The prototypical liberal utterance makes a (declarative) claim about reality (e.g., “America is a racist society”) meant to maneuver the other into obedience to a tacit, embedded imperative (“cleanse America of racism”) while concealing the entire ostensive-imperative realm, which is to say, evading the act of naming. If America is a racist society, to eliminate racism in America would be to eliminate America itself; but the problem is that “we” (the “we” accepting the embedded imperative) would be doing so in the name of a presumably racist-free America (otherwise, why single out “America” as the realm to be cleansed?). This paradox of naming must be suppressed—the liberal can say that “America” has been racist as a republic, was racist as a group of British colonies, was racist as a Spanish dominion, etc., but the fact that it was named (not always “America,” of course) by each of these entities in turn and that in even referring to “America” we participate in this chain of naming cannot be acknowledged.

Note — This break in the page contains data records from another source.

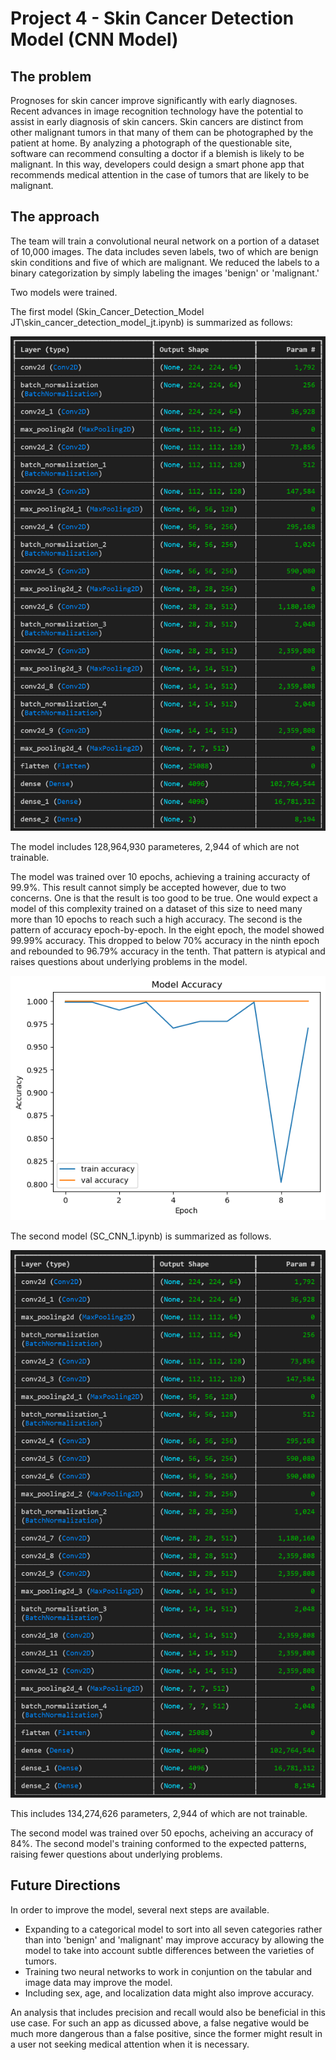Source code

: # Project 4 - Skin Cancer Detection Model (CNN Model)

## The problem

Prognoses for skin cancer improve significantly with early diagnoses. Recent advances in image recognition technology have the potential to assist in early diagnosis of skin cancers. Skin cancers are distinct from other malignant tumors in that many of them can be photographed by the patient at home. By analyzing a photograph of the questionable site, software can recommend consulting a doctor if a blemish is likely to be malignant. In this way, developers could design a smart phone app that recommends medical attention in the case of tumors that are likely to be malignant.

## The approach

The team will train a convolutional neural network on a portion of a dataset of 10,000 images. The data includes seven labels, two of which are benign skin conditions and five of which are malignant. We reduced the labels to a binary categorization by simply labeling the images 'benign' or 'malignant.'

Two models were trained.

The first model (Skin_Cancer_Detection_Model JT\skin_cancer_detection_model_jt.ipynb) is summarized as follows:

![Model 1 Summary](Mod1Summ.png)

The model includes 128,964,930 parameteres, 2,944 of which are not trainable.

The model was trained over 10 epochs, achieving a training accuracty of 99.9%. This result cannot simply be accepted however, due to two concerns. One is that the result is too good to be true. One would expect a model of this complexity trained on a dataset of this size to need many more than 10 epochs to reach such a high accuracy. The second is the pattern of accuracy epoch-by-epoch. In the eight epoch, the model showed 99.99% accuracy. This dropped to below 70% accuracy in the ninth epoch and rebounded to 96.79% accuracy in the tenth. That pattern is atypical and raises questions about underlying problems in the model.

![Figure](Figure.png)

The second model (SC_CNN_1.ipynb) is summarized as follows.

![Model 2 Summary](Mod2Summ.png)

This includes 134,274,626 parameters, 2,944 of which are not trainable.

The second model was trained over 50 epochs, acheiving an accuracy of 84%. The second model's training conformed to the expected patterns, raising fewer questions about underlying problems.

## Future Directions

In order to improve the model, several next steps are available.
 - Expanding to a categorical model to sort into all seven categories rather than into 'benign' and 'malignant' may improve accuracy by allowing the model to take into account subtle differences between the varieties of tumors.
 - Training two neural networks to work in conjuntion on the tabular and image data may improve the model.
 - Including sex, age, and localization data might also improve accuracy.

An analysis that includes precision and recall would also be beneficial in this use case. For such an app as dicussed above, a false negative would be much more dangerous than a false positive, since the former might result in a user not seeking medical attention when it is necessary.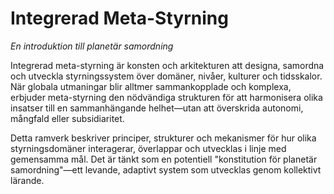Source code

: # Integrerad Meta-Styrning

*En introduktion till planetär samordning*

Integrerad meta-styrning är konsten och arkitekturen att designa, samordna och utveckla styrningssystem över domäner, nivåer, kulturer och tidsskalor. När globala utmaningar blir alltmer sammankopplade och komplexa, erbjuder meta-styrning den nödvändiga strukturen för att harmonisera olika insatser till en sammanhängande helhet—utan att överskrida autonomi, mångfald eller subsidiaritet.

Detta ramverk beskriver principer, strukturer och mekanismer för hur olika styrningsdomäner interagerar, överlappar och utvecklas i linje med gemensamma mål. Det är tänkt som en potentiell "konstitution för planetär samordning"—ett levande, adaptivt system som utvecklas genom kollektivt lärande.
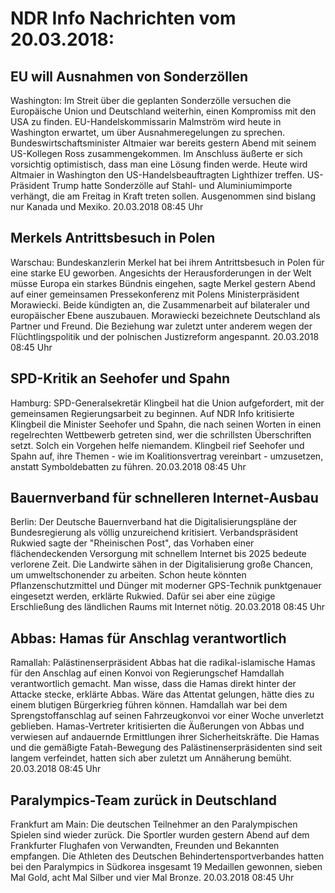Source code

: # NDR Info Nachrichten vom 20.03.2018:


## EU will Ausnahmen von Sonderzöllen
Washington: Im Streit über die geplanten Sonderzölle versuchen die Europäische Union und Deutschland weiterhin, einen Kompromiss mit den USA zu finden. EU-Handelskommissarin Malmström wird heute in Washington erwartet, um über Ausnahmeregelungen zu sprechen. Bundeswirtschaftsminister Altmaier war bereits gestern Abend mit seinem US-Kollegen Ross zusammengekommen. Im Anschluss äußerte er sich vorsichtig optimistisch, dass man eine Lösung finden werde. Heute wird Altmaier in Washington den US-Handelsbeauftragten Lighthizer treffen. US-Präsident Trump hatte Sonderzölle auf Stahl- und Aluminiumimporte verhängt, die am Freitag in Kraft treten sollen. Ausgenommen sind bislang nur Kanada und Mexiko. 20.03.2018 08:45 Uhr 

## Merkels Antrittsbesuch in Polen
Warschau: Bundeskanzlerin Merkel hat bei ihrem Antrittsbesuch in Polen für eine starke EU geworben. Angesichts der Herausforderungen in der Welt müsse Europa ein starkes Bündnis eingehen, sagte Merkel gestern Abend auf einer gemeinsamen Pressekonferenz mit Polens Ministerpräsident Morawiecki. Beide kündigten an, die Zusammenarbeit auf bilateraler und europäischer Ebene auszubauen. Morawiecki bezeichnete Deutschland als Partner und Freund. Die Beziehung war zuletzt unter anderem wegen der Flüchtlingspolitik und der polnischen Justizreform angespannt. 20.03.2018 08:45 Uhr 

## SPD-Kritik an Seehofer und Spahn
Hamburg: SPD-Generalsekretär Klingbeil hat die Union aufgefordert, mit der gemeinsamen Regierungsarbeit zu beginnen. Auf NDR Info kritisierte Klingbeil die Minister Seehofer und Spahn, die nach seinen Worten in einen regelrechten Wettbewerb getreten sind, wer die schrillsten Überschriften setzt. Solch ein Vorgehen helfe niemandem. Klingbeil rief Seehofer und Spahn auf, ihre Themen - wie im Koalitionsvertrag vereinbart - umzusetzen, anstatt Symboldebatten zu führen. 20.03.2018 08:45 Uhr 

## Bauernverband für schnelleren Internet-Ausbau
Berlin: Der Deutsche Bauernverband hat die Digitalisierungspläne der Bundesregierung als völlig unzureichend kritisiert. Verbandspräsident Rukwied sagte der "Rheinischen Post", das Vorhaben einer flächendeckenden Versorgung mit schnellem Internet bis 2025 bedeute verlorene Zeit. Die Landwirte sähen in der Digitalisierung große Chancen, um umweltschonender zu arbeiten. Schon heute könnten Pflanzenschutzmittel und Dünger mit moderner GPS-Technik punktgenauer eingesetzt werden, erklärte Rukwied. Dafür sei aber eine zügige Erschließung des ländlichen Raums mit Internet nötig. 20.03.2018 08:45 Uhr 

## Abbas: Hamas für Anschlag verantwortlich
Ramallah:	Palästinenserpräsident Abbas hat die radikal-islamische Hamas für den Anschlag auf einen Konvoi von Regierungschef Hamdallah verantwortlich gemacht. Man wisse, dass die Hamas direkt hinter der Attacke stecke, erklärte Abbas. Wäre das Attentat gelungen, hätte dies zu einem blutigen Bürgerkrieg führen können. Hamdallah war bei dem Sprengstoffanschlag auf seinen Fahrzeugkonvoi vor einer Woche unverletzt geblieben. Hamas-Vertreter kritisierten die Äußerungen von Abbas und verwiesen auf andauernde Ermittlungen ihrer Sicherheitskräfte. Die Hamas und die gemäßigte Fatah-Bewegung des Palästinenserpräsidenten sind seit langem verfeindet, hatten sich aber zuletzt um Annäherung bemüht. 20.03.2018 08:45 Uhr 

## Paralympics-Team zurück in Deutschland
Frankfurt am Main: Die deutschen Teilnehmer an den Paralympischen Spielen sind wieder zurück. Die Sportler wurden gestern Abend auf dem Frankfurter Flughafen von Verwandten, Freunden und Bekannten empfangen. Die Athleten des Deutschen Behindertensportverbandes hatten bei den Paralympics in Südkorea insgesamt 19 Medaillen gewonnen, sieben Mal Gold, acht Mal Silber und vier Mal Bronze. 20.03.2018 08:45 Uhr 
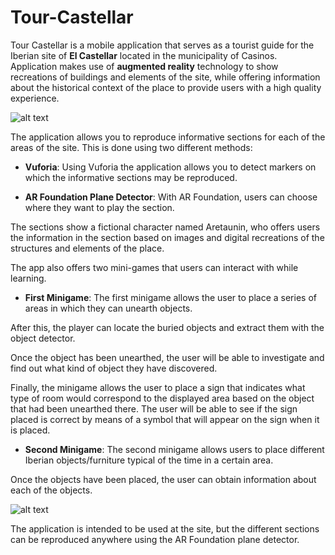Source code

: # Tour-Castellar
Tour Castellar is a mobile application that serves as a tourist
guide for the Iberian site of **El Castellar** located in the municipality of
Casinos. Application makes use of **augmented reality** technology to show 
recreations of buildings and elements of the site, while offering information about the 
historical context of the place to provide users with a high quality experience.

![alt text](https://github.com/VicenteMurguiSanchis/Tour-Castellar/blob/main/Assets/CarpetaImagenes/image24.gif)

The application allows you to reproduce informative sections for each of the areas of the site. This is done using two different methods:

* **Vuforia**: Using Vuforia the application allows you to detect markers on which the informative sections may be reproduced.


* **AR Foundation Plane Detector**: With AR Foundation, users can choose where they want to play the section.



The sections show a fictional character named Aretaunin, who offers users the information in the section based 
on images and digital recreations of the structures and elements of the place.


The app also offers two mini-games that users can interact with while learning.

* **First Minigame**: The first minigame allows the user to place a series of areas in which they can unearth objects.


After this, the player can locate the buried objects and extract them with the object detector.



Once the object has been unearthed, the user will be able to investigate and find out what kind of object they have discovered.



Finally, the minigame allows the user to place a sign that indicates what type of room would correspond to the displayed area
based on the object that had been unearthed there. The user will be able to see if the sign placed is correct by means of a
symbol that will appear on the sign when it is placed.



* **Second Minigame**: The second minigame allows users to place different Iberian objects/furniture typical of the time in a certain area.


Once the objects have been placed, the user can obtain information about each of the objects.

![alt text](https://github.com/VicenteMurguiSanchis/Tour-Castellar/blob/main/Assets/CarpetaImagenes/image37.gif)


The application is intended to be used at the site, but the different sections can be reproduced anywhere using the AR Foundation plane detector.
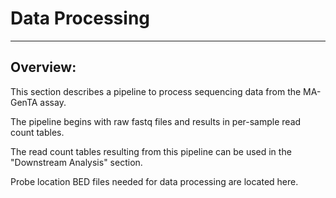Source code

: # Data Processing
----------

## Overview:

This section describes a pipeline to process sequencing data from the MA-GenTA assay. 

The pipeline begins with raw fastq files and results in per-sample read count tables.

The read count tables resulting from this pipeline can be used in the "Downstream Analysis" section.

Probe location BED files needed for data processing are located here.
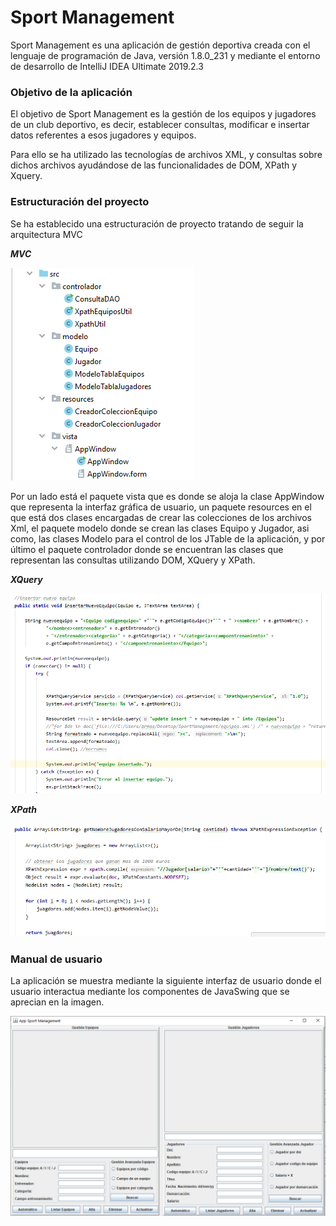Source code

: # Sport Management

Sport Management es una aplicación de gestión deportiva creada con el lenguaje de programación de Java, versión 1.8.0_231 y
mediante el entorno de desarrollo de IntelliJ IDEA Ultimate 2019.2.3

### Objetivo de la aplicación

El objetivo de Sport Management es la gestión de los equipos y jugadores de un club deportivo, es decir, establecer consultas,
modificar e insertar datos referentes a esos jugadores y equipos.

Para ello se ha utilizado las tecnologías de archivos XML, y consultas sobre dichos archivos ayudándose de las funcionalidades
de DOM, XPath y Xquery.

### Estructuración del proyecto

Se ha establecido una estructuración de proyecto tratando de seguir la arquitectura MVC 

***MVC***

![](imagenes/estructura.PNG)

Por un lado está el paquete vista que es donde se aloja la clase AppWindow que representa la interfaz gráfica de usuario, 
un paquete resources en el que está dos clases encargadas de crear las colecciones de los archivos Xml, el paquete modelo 
donde se crean las clases Equipo y Jugador, asi como, las clases Modelo para el control de los JTable de la aplicación, y 
por último el paquete controlador donde se encuentran las clases que representan las consultas utilizando DOM, XQuery y 
XPath.

***XQuery***

![](imagenes/xquery.PNG)


***XPath***

![](imagenes/xpath.PNG)


### Manual de usuario

La aplicación se muestra mediante la siguiente interfaz de usuario donde el usuario interactua mediante los componentes
de JavaSwing que se aprecian en la imagen.

![](imagenes/interfaz.PNG)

To acknowledge this chain of naming would be to acknowledge a “spiral” of centrality, the continuity of linguistic presence, and that invoking “America” is to participate in this presence and assume the obligation of sustaining it—which, in fact, one does in the denunciation itself while fantasizing a “reset” of “America.”
The absolutist anarchist-resistant discourse seeks to increase the likelihood that its utterances will issue in ceremonies of naming, with practices and orders that follow. Even (but why “even”?) discourses that take their mission to be slicing and dicing liberal BS should do this. To the liberal presupposing an anarchist sovereign imaginary we counter-presuppose sovereign naming. All liberal concepts can be chased back into their lairs, where we will discover their founding in some constitutive distraction, some imperative to break the real chain of naming and replace it with a fantasized origin of another chain. (The Google Books Ngram feature is extremely useful here, at least for more recent distractions. Perhaps it will be taken down, or at least certain magical words made unsearchable.) We need not seek to destroy those fake concepts—they come to name certain predilections, certain pathologies, temptations, disguises.